Only lines with the word "conceituais" are wanted; copy each of them from the listing below.
++++++++
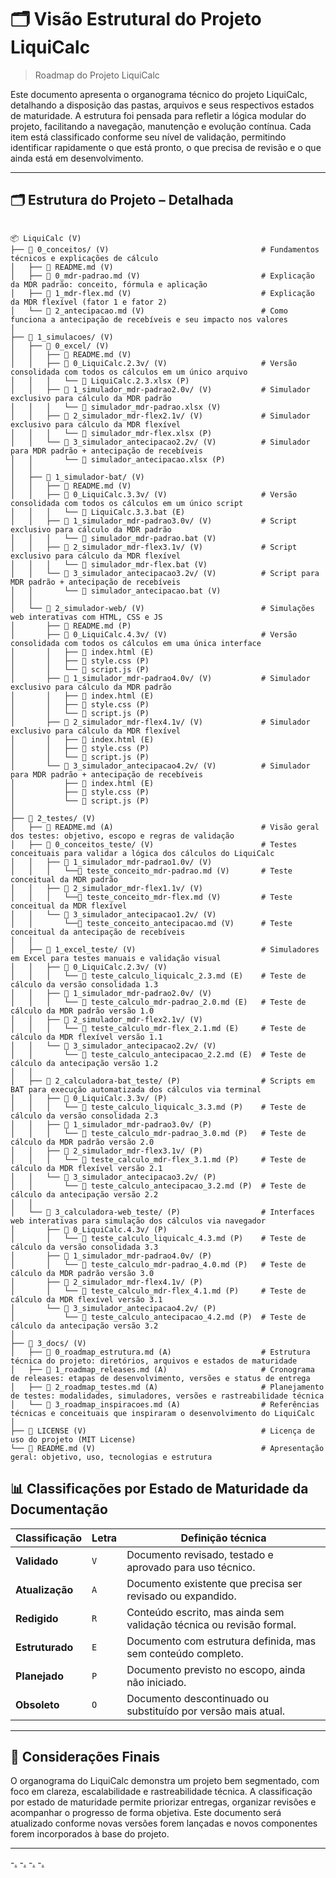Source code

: # 🗂️ Visão Estrutural do Projeto LiquiCalc

> Roadmap do Projeto LiquiCalc

Este documento apresenta o organograma técnico do projeto LiquiCalc, detalhando a disposição das pastas, arquivos e seus respectivos estados de maturidade. A estrutura foi pensada para refletir a lógica modular do projeto, facilitando a navegação, manutenção e evolução contínua. Cada item está classificado conforme seu nível de validação, permitindo identificar rapidamente o que está pronto, o que precisa de revisão e o que ainda está em desenvolvimento.

---

## 🗂️ Estrutura do Projeto – Detalhada

```

📦 LiquiCalc (V)  
├── 📁 0_conceitos/ (V)                                  # Fundamentos técnicos e explicações de cálculo
│   ├── 📄 README.md (V)
│   ├── 📄 0_mdr-padrao.md (V)                           # Explicação da MDR padrão: conceito, fórmula e aplicação
│   ├── 📄 1_mdr-flex.md (V)                             # Explicação da MDR flexível (fator 1 e fator 2)
│   └── 📄 2_antecipacao.md (V)                          # Como funciona a antecipação de recebíveis e seu impacto nos valores
│
├── 📁 1_simulacoes/ (V)
│   ├── 📁 0_excel/ (V)
│   │   ├── 📄 README.md (V)
│   │   ├── 📁 0_LiquiCalc.2.3v/ (V)                     # Versão consolidada com todos os cálculos em um único arquivo
│   │   │   └── 📄 LiquiCalc.2.3.xlsx (P) 
│   │   ├── 📁 1_simulador_mdr-padrao2.0v/ (V)           # Simulador exclusivo para cálculo da MDR padrão
│   │   │   └── 📄 simulador_mdr-padrao.xlsx (V)
│   │   ├── 📁 2_simulador_mdr-flex2.1v/ (V)             # Simulador exclusivo para cálculo da MDR flexível
│   │   │   └── 📄 simulador_mdr-flex.xlsx (P)
│   │   └── 📁 3_simulador_antecipacao2.2v/ (V)          # Simulador para MDR padrão + antecipação de recebíveis
│   │       └── 📄 simulador_antecipacao.xlsx (P)
│   │ 
│   ├── 📁 1_simulador-bat/ (V)
│   │   ├── 📄 README.md (V)
│   │   ├── 📁 0_LiquiCalc.3.3v/ (V)                     # Versão consolidada com todos os cálculos em um único script
│   │   │   └── 📄 LiquiCalc.3.3.bat (E)
│   │   ├── 📁 1_simulador_mdr-padrao3.0v/ (V)           # Script exclusivo para cálculo da MDR padrão
│   │   │   └── 📄 simulador_mdr-padrao.bat (V)
│   │   ├── 📁 2_simulador_mdr-flex3.1v/ (V)             # Script exclusivo para cálculo da MDR flexível
│   │   │   └── 📄 simulador_mdr-flex.bat (V)
│   │   └── 📁 3_simulador_antecipacao3.2v/ (V)          # Script para MDR padrão + antecipação de recebíveis
│   │       └── 📄 simulador_antecipacao.bat (V)
│   │
│   └── 📁 2_simulador-web/ (V)                          # Simulações web interativas com HTML, CSS e JS
│       ├── 📄 README.md (P)
│       ├── 📁 0_LiquiCalc.4.3v/ (V)                     # Versão consolidada com todos os cálculos em uma única interface
│       │   ├── 📄 index.html (E)
│       │   ├── 📄 style.css (P)
│       │   └── 📄 script.js (P)
│       ├── 📁 1_simulador_mdr-padrao4.0v/ (V)           # Simulador exclusivo para cálculo da MDR padrão
│       │   ├── 📄 index.html (E)
│       │   ├── 📄 style.css (P)
│       │   └── 📄 script.js (P)
│       ├── 📁 2_simulador_mdr-flex4.1v/ (V)             # Simulador exclusivo para cálculo da MDR flexível
│       │   ├── 📄 index.html (E)
│       │   ├── 📄 style.css (P)
│       │   └── 📄 script.js (P)
│       └── 📁 3_simulador_antecipacao4.2v/ (V)          # Simulador para MDR padrão + antecipação de recebíveis
│           ├── 📄 index.html (E)
│           ├── 📄 style.css (P)
│           └── 📄 script.js (P)
│
├── 📁 2_testes/ (V)
│   ├── 📄 README.md (A)                                 # Visão geral dos testes: objetivo, escopo e regras de validação
│   ├── 📁 0_conceitos_teste/ (V)                        # Testes conceituais para validar a lógica dos cálculos do LiquiCalc
│   │   ├── 📁 1_simulador_mdr-padrao1.0v/ (V)
│   │   │   └──📄 teste_conceito_mdr-padrao.md (V)       # Teste conceitual da MDR padrão
│   │   ├── 📁 2_simulador_mdr-flex1.1v/ (V)
│   │   │   └──📄 teste_conceito_mdr-flex.md (V)         # Teste conceitual da MDR flexível
│   │   └── 📁 3_simulador_antecipacao1.2v/ (V)
│   │       └──📄 teste_conceito_antecipacao.md (V)      # Teste conceitual da antecipação de recebíveis
│   │
│   ├── 📁 1_excel_teste/ (V)                            # Simuladores em Excel para testes manuais e validação visual
│   │   ├── 📁 0_LiquiCalc.2.3v/ (V)                  
│   │   │   └── 📄 teste_calculo_liquicalc_2.3.md (E)    # Teste de cálculo da versão consolidada 1.3
│   │   ├── 📁 1_simulador_mdr-padrao2.0v/ (V)          
│   │   │   └── 📄 teste_calculo_mdr-padrao_2.0.md (E)   # Teste de cálculo da MDR padrão versão 1.0
│   │   ├── 📁 2_simulador_mdr-flex2.1v/ (V)            
│   │   │   └── 📄 teste_calculo_mdr-flex_2.1.md (E)     # Teste de cálculo da MDR flexível versão 1.1
│   │   └── 📁 3_simulador_antecipacao2.2v/ (V)         
│   │       └── 📄 teste_calculo_antecipacao_2.2.md (E)  # Teste de cálculo da antecipação versão 1.2
│   │
│   ├── 📁 2_calculadora-bat_teste/ (P)                  # Scripts em BAT para execução automatizada dos cálculos via terminal
│   │   ├── 📁 0_LiquiCalc.3.3v/ (P)                      
│   │   │   └── 📄 teste_calculo_liquicalc_3.3.md (P)    # Teste de cálculo da versão consolidada 2.3
│   │   ├── 📁 1_simulador_mdr-padrao3.0v/ (P)            
│   │   │   └── 📄 teste_calculo_mdr-padrao_3.0.md (P)   # Teste de cálculo da MDR padrão versão 2.0
│   │   ├── 📁 2_simulador_mdr-flex3.1v/ (P)             
│   │   │   └── 📄 teste_calculo_mdr-flex_3.1.md (P)     # Teste de cálculo da MDR flexível versão 2.1
│   │   └── 📁 3_simulador_antecipacao3.2v/ (P)           
│   │       └── 📄 teste_calculo_antecipacao_3.2.md (P)  # Teste de cálculo da antecipação versão 2.2
│   │
│   └── 📁 3_calculadora-web_teste/ (P)                  # Interfaces web interativas para simulação dos cálculos via navegador
│       ├── 📁 0_LiquiCalc.4.3v/ (P)                      
│       │   └── 📄 teste_calculo_liquicalc_4.3.md (P)    # Teste de cálculo da versão consolidada 3.3
│       ├── 📁 1_simulador_mdr-padrao4.0v/ (P)            
│       │   └── 📄 teste_calculo_mdr-padrao_4.0.md (P)   # Teste de cálculo da MDR padrão versão 3.0
│       ├── 📁 2_simulador_mdr-flex4.1v/ (P)              
│       │   └── 📄 teste_calculo_mdr-flex_4.1.md (P)     # Teste de cálculo da MDR flexível versão 3.1
│       └── 📁 3_simulador_antecipacao4.2v/ (P)           
│           └── 📄 teste_calculo_antecipacao_4.2.md (P)  # Teste de cálculo da antecipação versão 3.2
│
├── 📁 3_docs/ (V)
│   ├── 📄 0_roadmap_estrutura.md (A)                    # Estrutura técnica do projeto: diretórios, arquivos e estados de maturidade
│   ├── 📄 1_roadmap_releases.md (A)                     # Cronograma de releases: etapas de desenvolvimento, versões e status de entrega
│   ├── 📄 2_roadmap_testes.md (A)                       # Planejamento de testes: modalidades, simuladores, versões e rastreabilidade técnica
│   └── 📄 3_roadmap_inspiracoes.md (A)                  # Referências técnicas e conceituais que inspiraram o desenvolvimento do LiquiCalc
│
├── 📄 LICENSE (V)                                       # Licença de uso do projeto (MIT License)
└── 📄 README.md (V)                                     # Apresentação geral: objetivo, uso, tecnologias e estrutura

```

## 📊 Classificações por Estado de Maturidade da Documentação

| Classificação     | Letra | Definição técnica                                                                 |
|-------------------|-------|------------------------------------------------------------------------------------|
| **Validado**      | `V`   | Documento revisado, testado e aprovado para uso técnico.                           |
| **Atualização**   | `A`   | Documento existente que precisa ser revisado ou expandido.                         |
| **Redigido**      | `R`   | Conteúdo escrito, mas ainda sem validação técnica ou revisão formal.               |
| **Estruturado**   | `E`   | Documento com estrutura definida, mas sem conteúdo completo.                       |
| **Planejado**     | `P`   | Documento previsto no escopo, ainda não iniciado.                                  |
| **Obsoleto**      | `O`   | Documento descontinuado ou substituído por versão mais atual.                      |

---

## 📎 Considerações Finais

O organograma do LiquiCalc demonstra um projeto bem segmentado, com foco em clareza, escalabilidade e rastreabilidade técnica. A classificação por estado de maturidade permite priorizar entregas, organizar revisões e acompanhar o progresso de forma objetiva. Este documento será atualizado conforme novas versões forem lançadas e novos componentes forem incorporados à base do projeto.

---


-[.](https://github.com/Paulo-Gomes0681/simulador-cielo?tab=readme-ov-file)
-[.](https://github.com/MASUKEMDAL/simulador.de.pos)
-[.](https://github.com/mcpfbahia/Calculadora-de-Taxas)
-[.](https://github.com/MaiconWesley/Simulador-de-Taxas)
++++++++
▸ **Solution to the problem**:
│   ├── 📁 0_conceitos_teste/ (V)                        # Testes conceituais para validar a lógica dos cálculos do LiquiCalc
│   └── 📄 3_roadmap_inspiracoes.md (A)                  # Referências técnicas e conceituais que inspiraram o desenvolvimento do LiquiCalc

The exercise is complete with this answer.